Always happy to draw attention to the good work of arts organizations, I was pleased to get a comment on yesterday’s post about creating contests and engagement events which expect artists to work on spec.

In her comment, Eva Buttacavoli, Executive Director of The Contemporary Dayton in Ohio writes about her organization’s efforts to create the expectation that artists should be paid for their work.

In EVERYTHING we do, we have and will continue to, pay artists for their work. We actually also pay for all RFP finalists’ specs – and, as the city’s art center, we use requests for art (for festivals, lobbies, walls in blighted areas), to teach community leaders (and the folks who ultimately write the checks) that we have a culture of and expectation to pay artists – and we actually will not help promote or support any project that does not. Our artists have learned to champion themselves and their work – and have passed that expectation along to most projects for which they are invited.

She includes a link to a recent effort where artists designs were used on vinyl wraps placed on electric boxes around downtown which seems like a fun idea for other communities to pick up on –

Design Ain’t Free

Last week Hyperallergic ran a piece asking why the New York Department of Sanitation (DSNY) with a budget of $1.9 billion was asking artists to submit proposals to decorate their trucks for free.

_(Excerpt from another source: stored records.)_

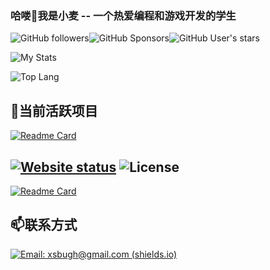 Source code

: ### 哈喽👋我是小麦 -- 一个热爱编程和游戏开发的学生 

![GitHub followers](https://img.shields.io/github/followers/Kingsmai?style=social)![GitHub Sponsors](https://img.shields.io/github/sponsors/Kingsmai?style=social)![GitHub User's stars](https://img.shields.io/github/stars/Kingsmai?style=social)

![My Stats](https://github-readme-stats.vercel.app/api?username=Kingsmai&show_icons=true&theme=darcula&include_all_commits=true&hide=prs,issues&custom_title="My_Statistics")

![Top Lang](https://github-readme-stats.vercel.app/api/top-langs/?username=Kingsmai&layout=compact&theme=tokyonight)

<!--
**Kingsmai/Kingsmai** is a ✨ _special_ ✨ repository because its `README.md` (this file) appears on your GitHub profile.

Here are some ideas to get you started:

- 🔭 I’m currently working on ...
- 🌱 I’m currently learning ...
- 👯 I’m looking to collaborate on ...
- 🤔 I’m looking for help with ...
- 💬 Ask me about ...
- 📫 How to reach me: ...
- 😄 Pronouns: ...
- ⚡ Fun fact: ...
-->

## 🔭当前活跃项目

[![Readme Card](https://github-readme-stats.vercel.app/api/pin/?username=kingsmai&repo=kingsmai.github.io&theme=tokyonight)](https://github.com/Kingsmai/kingsmai.github.io)

[![Website status](https://img.shields.io/website?style=for-the-badge&up_message=online&url=https%3A%2F%2Fkingsmai.github.io)](https://github.kingsmai.io)
![License](https://img.shields.io/github/license/kingsmai/kingsmai.github.io?style=for-the-badge)
---

[![Readme Card](https://github-readme-stats.vercel.app/api/pin/?username=kingsmai&repo=bug-fac-bugventure-ii&theme=tokyonight)](https://github.com/Kingsmai/bug-fac-bugventure-ii)

## 📫联系方式

[![Email: xsbugh@gmail.com (shields.io)](https://img.shields.io/badge/Email-xsbugh%40gmail.com-red?style=for-the-badge&logo=gmail)](mailto:xsbugh@gmail.com)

While the artists will supposedly retain all rights to their work,

…artists will receive no compensation, and that they will grant both DSNY and partner organization the Sanitation Foundation the “royalty-free, non-exclusive right to use and/or reproduce the designs for non-commercial and/or educational purposes.”

Artists will have three, seven hour work days to execute their design on a truck at the end of September.

NYC based artists, who face the city’s high cost of living are concerned about the lack of compensation in return for helping DSNY realize their goals.

A few weeks earlier I saw a similar conversation occur in response to a call by an arts advocacy group for submissions of images to be used in a national ad campaign. The winning designer would be compensated for their work. The issue was that artists were being asked to design for a major project on spec without any compensation.

If a designer is doing a logo for a local company, there is a significant amount of work they invest in research, multiple design iterations, etc,. If they are working on spec, that is a lot of time and energy invested that could be spent on other projects with guaranteed payment. For something that would be used nationally in a promotional/awareness campaign, they would likely invest that multiples more effort into research and design with the goal of making it as perfect as possible.

This is something to keep in mind when running poster contents or similar projects in relation to your arts organization. The goal of raising awareness and engagement with your organization is often a worthy one, but evaluate whether it is being done with full consideration of the time and effort that will be required to complete the task to the apparent standard. It is probably best to consult with someone who does similar work before soliciting submissions because what you imagine is a 20 minute effort may actually require two days at minimum.